## The problem
Only one stretch of the data is wanted: the line containing "We have so far", the line containing "The phase transitions", and every line between them, copied exactly.

Items listed in a dataset:

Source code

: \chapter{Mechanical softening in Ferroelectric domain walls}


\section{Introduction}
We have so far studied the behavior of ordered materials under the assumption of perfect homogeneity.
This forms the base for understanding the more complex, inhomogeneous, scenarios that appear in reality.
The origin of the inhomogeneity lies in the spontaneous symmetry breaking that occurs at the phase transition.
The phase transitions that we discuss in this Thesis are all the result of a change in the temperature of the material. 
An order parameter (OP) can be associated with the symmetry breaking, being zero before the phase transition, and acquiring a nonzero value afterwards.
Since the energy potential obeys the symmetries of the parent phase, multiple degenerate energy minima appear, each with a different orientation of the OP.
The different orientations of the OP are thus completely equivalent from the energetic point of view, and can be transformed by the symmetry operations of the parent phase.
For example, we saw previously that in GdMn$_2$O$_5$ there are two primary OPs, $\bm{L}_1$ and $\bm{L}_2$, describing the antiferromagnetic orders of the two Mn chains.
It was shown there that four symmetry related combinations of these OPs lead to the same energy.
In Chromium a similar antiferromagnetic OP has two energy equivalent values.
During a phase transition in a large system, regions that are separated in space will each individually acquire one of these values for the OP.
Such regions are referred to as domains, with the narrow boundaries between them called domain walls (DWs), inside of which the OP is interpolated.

--

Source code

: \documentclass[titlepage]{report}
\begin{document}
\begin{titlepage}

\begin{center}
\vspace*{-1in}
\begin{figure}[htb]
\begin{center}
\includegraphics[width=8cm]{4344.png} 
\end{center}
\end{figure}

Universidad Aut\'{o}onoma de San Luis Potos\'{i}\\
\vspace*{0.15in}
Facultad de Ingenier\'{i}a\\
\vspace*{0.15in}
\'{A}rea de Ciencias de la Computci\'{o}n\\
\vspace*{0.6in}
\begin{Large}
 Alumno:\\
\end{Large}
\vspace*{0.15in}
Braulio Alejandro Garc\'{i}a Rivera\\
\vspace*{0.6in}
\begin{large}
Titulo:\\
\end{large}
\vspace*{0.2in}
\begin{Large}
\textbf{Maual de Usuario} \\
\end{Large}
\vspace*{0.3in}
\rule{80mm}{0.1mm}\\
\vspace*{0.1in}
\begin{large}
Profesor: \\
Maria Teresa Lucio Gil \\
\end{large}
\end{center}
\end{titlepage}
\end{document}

## Exercise result
We have so far studied the behavior of ordered materials under the assumption of perfect homogeneity.
This forms the base for understanding the more complex, inhomogeneous, scenarios that appear in reality.
The origin of the inhomogeneity lies in the spontaneous symmetry breaking that occurs at the phase transition.
The phase transitions that we discuss in this Thesis are all the result of a change in the temperature of the material. 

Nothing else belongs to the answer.